The Malaysian government announced this Friday (20) the resumption of searches for the wreckage of the aircraft from Malaysia Airlines flight MH370, which took off from the capital Kuala Lumpur towards Beijing on March 8, 2014, with 239 people on board. , and disappeared mysteriously.
The search operations for the plane, a Boeing 777, were considered the most important in the history of aviation – yet the aircraft was never located. The resumption was proposed by the company Ocean Infinity, specialized in marine robotics, which intends to cover an area of 15 thousand square kilometers (the equivalent of ten times the area of the city of São Paulo) in the south of the Indian Ocean.
“Ocean Infinity’s proposal for a search operation is sound and deserves consideration,” said Anthony Loke, Malaysia’s Transport Minister. The company, which has teams in Texas and England, found the Argentine submarine San Juan, which disappeared in the Atlantic, in 2018, and the French submarine Minerve, which disappeared in the 1960s, in 2019.
The search is expected to begin in early 2025, after the finalization and signing of the 18-month contract between the Ministry of Transport and Ocean Infinity, according to Loke. “We have been advised that the ideal time to search designated waters is between January and April. We are working to finalize the agreement as quickly as possible.”
The Malaysian government already used Ocean Infinity in the search for the Boeing 777 in 2018. Unsuccessful, the underwater operation passed through Malaysia, Australia and China, covering an area of 120 thousand square kilometers in the southern Indian Ocean, and cost US$70 million (today, around R$430 million).
This time, the same amount is promised only if a sufficient amount of aircraft debris is found – if this does not happen, the company will not receive payment, according to the minister. “The new search area proposed by Ocean Infinity is based on the latest information and data analysis carried out by experts and researchers”, he states.

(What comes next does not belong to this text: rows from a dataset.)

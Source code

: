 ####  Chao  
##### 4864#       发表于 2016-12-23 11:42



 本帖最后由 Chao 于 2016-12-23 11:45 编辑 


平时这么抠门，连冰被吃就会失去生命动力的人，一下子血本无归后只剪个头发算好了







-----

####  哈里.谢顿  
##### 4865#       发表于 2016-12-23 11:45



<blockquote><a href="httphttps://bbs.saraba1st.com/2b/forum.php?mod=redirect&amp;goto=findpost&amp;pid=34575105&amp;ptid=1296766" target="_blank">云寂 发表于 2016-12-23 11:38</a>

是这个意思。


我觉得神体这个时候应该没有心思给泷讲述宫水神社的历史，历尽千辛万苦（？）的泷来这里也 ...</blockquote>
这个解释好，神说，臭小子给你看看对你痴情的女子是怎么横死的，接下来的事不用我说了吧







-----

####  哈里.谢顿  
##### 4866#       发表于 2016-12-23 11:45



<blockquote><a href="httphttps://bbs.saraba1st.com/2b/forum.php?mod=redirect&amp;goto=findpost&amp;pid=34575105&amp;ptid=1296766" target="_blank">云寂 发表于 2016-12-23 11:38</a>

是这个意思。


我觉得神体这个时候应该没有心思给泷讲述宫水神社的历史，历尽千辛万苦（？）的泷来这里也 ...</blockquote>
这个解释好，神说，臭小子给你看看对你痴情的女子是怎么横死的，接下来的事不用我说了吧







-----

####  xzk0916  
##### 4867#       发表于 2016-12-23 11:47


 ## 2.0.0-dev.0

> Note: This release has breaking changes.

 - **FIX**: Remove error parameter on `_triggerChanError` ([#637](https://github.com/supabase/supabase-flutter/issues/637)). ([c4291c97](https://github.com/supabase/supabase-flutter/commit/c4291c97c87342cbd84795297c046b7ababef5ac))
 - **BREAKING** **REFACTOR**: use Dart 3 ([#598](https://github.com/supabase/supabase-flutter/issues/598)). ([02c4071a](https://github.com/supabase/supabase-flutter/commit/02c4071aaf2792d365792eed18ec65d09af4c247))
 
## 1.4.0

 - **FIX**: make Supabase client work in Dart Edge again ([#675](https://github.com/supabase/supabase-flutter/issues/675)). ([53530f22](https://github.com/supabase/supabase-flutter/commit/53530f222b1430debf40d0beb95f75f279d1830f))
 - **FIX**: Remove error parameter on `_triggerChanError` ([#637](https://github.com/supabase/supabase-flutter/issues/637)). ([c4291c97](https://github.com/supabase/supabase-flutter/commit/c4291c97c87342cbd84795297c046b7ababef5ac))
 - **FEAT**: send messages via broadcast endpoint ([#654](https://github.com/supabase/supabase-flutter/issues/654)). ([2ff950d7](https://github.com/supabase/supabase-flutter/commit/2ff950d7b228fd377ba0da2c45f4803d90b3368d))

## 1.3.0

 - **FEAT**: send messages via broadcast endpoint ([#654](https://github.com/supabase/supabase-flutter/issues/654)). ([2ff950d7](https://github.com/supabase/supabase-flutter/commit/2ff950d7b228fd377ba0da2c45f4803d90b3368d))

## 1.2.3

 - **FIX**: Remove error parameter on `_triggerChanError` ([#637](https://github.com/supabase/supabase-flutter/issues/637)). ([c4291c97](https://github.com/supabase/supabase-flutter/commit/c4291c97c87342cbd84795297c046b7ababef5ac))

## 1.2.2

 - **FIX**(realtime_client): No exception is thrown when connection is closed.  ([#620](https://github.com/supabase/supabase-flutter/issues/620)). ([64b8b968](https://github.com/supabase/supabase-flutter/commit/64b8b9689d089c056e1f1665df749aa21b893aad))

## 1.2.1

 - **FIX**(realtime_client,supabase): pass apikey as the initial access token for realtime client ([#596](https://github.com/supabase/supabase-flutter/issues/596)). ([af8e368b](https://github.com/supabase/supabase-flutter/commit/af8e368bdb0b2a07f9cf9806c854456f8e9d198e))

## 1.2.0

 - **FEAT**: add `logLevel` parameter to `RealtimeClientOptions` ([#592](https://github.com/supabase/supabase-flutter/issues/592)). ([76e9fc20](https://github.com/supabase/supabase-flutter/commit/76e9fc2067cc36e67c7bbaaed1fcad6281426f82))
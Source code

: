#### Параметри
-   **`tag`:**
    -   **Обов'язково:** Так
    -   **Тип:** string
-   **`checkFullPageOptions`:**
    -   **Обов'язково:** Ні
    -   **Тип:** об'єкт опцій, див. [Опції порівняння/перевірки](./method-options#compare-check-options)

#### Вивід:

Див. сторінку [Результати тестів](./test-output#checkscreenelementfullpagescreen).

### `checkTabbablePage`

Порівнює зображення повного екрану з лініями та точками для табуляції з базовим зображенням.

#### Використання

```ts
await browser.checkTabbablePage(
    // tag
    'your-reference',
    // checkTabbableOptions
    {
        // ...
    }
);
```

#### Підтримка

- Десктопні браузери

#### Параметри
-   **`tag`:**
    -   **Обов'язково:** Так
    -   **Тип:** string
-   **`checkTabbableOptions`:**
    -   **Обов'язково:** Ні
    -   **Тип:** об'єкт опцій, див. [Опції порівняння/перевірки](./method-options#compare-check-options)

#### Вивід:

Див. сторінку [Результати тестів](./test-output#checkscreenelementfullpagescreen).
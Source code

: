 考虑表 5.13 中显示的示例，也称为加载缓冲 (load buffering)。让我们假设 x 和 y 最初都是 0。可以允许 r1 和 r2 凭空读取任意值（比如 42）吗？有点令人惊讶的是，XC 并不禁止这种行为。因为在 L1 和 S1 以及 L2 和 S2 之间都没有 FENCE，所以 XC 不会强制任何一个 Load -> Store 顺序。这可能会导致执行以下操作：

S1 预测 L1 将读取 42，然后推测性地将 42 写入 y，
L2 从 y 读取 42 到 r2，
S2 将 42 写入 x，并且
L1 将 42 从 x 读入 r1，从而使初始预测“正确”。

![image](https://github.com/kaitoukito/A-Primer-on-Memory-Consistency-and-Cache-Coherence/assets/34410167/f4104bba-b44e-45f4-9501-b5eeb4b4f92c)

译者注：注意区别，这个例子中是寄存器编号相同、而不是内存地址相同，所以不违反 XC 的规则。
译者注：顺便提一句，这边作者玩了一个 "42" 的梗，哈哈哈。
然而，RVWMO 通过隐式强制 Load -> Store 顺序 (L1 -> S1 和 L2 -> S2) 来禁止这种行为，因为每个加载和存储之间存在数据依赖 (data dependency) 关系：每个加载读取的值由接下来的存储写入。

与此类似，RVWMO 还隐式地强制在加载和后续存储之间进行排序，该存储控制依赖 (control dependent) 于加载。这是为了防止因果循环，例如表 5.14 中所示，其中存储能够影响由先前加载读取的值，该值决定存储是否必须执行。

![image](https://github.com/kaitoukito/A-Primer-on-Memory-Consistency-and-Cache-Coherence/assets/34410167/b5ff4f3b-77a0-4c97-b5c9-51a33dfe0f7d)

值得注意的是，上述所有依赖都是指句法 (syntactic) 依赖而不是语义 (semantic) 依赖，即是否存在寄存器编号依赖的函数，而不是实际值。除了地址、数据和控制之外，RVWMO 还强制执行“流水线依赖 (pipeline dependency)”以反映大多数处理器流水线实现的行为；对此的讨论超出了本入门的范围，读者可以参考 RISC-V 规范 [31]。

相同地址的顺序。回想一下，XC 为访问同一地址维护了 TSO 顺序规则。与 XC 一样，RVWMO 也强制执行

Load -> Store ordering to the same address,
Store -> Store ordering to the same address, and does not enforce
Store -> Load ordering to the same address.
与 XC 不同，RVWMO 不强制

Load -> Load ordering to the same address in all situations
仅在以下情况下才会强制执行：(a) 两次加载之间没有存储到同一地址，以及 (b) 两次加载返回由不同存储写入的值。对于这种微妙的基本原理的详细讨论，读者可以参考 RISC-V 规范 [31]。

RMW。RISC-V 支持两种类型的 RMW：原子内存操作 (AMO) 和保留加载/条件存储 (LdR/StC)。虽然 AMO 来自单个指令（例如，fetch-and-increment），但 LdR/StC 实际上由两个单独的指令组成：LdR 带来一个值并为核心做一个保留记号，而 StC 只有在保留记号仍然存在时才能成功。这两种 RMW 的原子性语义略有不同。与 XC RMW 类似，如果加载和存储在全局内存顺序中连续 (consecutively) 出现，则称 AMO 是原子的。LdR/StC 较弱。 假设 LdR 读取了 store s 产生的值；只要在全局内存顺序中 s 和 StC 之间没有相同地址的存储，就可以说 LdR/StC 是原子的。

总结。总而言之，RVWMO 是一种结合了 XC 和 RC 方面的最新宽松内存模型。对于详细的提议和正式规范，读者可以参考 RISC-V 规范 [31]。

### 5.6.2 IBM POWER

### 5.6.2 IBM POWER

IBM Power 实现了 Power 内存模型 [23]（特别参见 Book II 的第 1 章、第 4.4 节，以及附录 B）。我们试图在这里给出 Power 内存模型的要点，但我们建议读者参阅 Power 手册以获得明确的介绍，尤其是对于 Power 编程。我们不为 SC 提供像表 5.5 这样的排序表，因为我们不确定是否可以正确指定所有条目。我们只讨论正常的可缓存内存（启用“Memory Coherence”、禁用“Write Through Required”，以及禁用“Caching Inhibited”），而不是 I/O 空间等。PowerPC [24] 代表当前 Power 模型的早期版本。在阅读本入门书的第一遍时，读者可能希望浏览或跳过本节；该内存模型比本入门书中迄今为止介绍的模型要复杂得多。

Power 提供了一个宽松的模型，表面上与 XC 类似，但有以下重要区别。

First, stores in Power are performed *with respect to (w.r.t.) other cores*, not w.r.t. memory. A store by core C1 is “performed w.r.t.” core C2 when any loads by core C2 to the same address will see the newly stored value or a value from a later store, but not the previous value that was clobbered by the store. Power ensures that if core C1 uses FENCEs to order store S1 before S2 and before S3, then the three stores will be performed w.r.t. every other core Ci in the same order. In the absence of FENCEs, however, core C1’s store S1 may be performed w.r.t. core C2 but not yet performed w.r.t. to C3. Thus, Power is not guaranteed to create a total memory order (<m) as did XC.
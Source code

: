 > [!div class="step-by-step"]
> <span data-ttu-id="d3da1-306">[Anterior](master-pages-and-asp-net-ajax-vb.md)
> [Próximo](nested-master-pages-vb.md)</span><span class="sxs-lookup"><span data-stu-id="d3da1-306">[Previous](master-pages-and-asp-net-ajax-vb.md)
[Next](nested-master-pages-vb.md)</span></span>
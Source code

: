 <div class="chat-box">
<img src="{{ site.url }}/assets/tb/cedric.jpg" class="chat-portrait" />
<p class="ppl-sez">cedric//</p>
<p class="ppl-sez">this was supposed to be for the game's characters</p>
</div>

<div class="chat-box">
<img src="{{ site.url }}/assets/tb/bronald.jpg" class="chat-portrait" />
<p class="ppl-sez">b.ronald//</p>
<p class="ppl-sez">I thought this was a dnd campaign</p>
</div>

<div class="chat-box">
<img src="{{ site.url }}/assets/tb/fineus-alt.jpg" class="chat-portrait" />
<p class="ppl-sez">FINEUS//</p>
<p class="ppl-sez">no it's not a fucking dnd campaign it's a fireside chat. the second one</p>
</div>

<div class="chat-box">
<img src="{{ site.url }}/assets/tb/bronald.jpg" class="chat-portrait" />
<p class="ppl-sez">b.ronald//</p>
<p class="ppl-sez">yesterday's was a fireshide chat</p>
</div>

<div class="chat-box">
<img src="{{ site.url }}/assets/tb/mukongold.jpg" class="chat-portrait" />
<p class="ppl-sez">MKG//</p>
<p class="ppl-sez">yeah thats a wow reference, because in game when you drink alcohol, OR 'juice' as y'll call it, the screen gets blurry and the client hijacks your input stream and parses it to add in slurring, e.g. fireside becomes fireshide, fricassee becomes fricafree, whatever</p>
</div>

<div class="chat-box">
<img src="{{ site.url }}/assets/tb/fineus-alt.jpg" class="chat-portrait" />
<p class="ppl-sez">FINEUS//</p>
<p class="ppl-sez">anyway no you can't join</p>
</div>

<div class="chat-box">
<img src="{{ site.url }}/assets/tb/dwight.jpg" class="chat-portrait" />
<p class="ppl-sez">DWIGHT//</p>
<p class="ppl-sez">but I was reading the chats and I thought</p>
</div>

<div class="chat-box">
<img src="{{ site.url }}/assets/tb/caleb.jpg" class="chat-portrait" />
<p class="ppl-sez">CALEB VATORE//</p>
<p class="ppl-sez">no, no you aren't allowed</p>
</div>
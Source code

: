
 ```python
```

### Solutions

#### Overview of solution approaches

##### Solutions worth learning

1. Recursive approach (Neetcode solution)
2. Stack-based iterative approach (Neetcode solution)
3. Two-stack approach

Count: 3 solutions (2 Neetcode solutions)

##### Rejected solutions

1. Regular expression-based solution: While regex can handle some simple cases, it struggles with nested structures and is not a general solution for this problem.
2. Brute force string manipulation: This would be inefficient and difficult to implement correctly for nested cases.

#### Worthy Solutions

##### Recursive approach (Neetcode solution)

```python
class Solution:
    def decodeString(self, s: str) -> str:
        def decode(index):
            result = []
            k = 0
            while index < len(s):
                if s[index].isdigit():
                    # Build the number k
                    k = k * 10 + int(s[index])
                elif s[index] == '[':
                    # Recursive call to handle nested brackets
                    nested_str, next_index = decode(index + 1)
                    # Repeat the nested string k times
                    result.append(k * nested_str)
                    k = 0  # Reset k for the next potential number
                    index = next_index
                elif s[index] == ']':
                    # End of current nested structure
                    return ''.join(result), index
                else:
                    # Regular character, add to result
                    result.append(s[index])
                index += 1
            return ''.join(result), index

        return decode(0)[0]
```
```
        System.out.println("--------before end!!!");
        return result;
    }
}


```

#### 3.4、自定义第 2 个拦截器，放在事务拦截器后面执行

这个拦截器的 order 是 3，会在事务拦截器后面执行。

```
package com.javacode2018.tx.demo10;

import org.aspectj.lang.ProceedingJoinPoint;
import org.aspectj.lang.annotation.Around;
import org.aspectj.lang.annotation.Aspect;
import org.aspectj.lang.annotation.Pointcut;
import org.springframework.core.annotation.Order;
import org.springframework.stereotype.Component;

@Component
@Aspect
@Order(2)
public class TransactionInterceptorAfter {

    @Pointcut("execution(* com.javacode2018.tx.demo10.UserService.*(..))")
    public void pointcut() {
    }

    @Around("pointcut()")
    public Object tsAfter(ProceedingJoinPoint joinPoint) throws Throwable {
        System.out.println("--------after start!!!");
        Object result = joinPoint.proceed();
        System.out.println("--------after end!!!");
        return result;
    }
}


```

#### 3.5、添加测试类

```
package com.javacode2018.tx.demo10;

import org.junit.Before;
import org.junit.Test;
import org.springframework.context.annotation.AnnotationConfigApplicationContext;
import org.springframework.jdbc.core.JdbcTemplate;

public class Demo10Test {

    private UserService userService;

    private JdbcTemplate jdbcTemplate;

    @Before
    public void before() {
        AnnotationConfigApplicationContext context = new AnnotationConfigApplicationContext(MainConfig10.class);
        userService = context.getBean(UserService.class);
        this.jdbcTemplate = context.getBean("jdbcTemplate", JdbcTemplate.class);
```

Since the disappearance, some wreckage from the plane has washed up along the coast of Africa and on islands in the Indian Ocean. The disappearance has always been the subject of theories, especially that it was an act planned by pilot Zaharie Ahmad Shah, 53 years old at the time.
A 495-page report into the 2018 disappearance said the Boeing 777’s controls may have been deliberately manipulated to go off course, but investigators could not determine who was responsible and did not reach a conclusion about what happened, saying that depends on recovering more debris.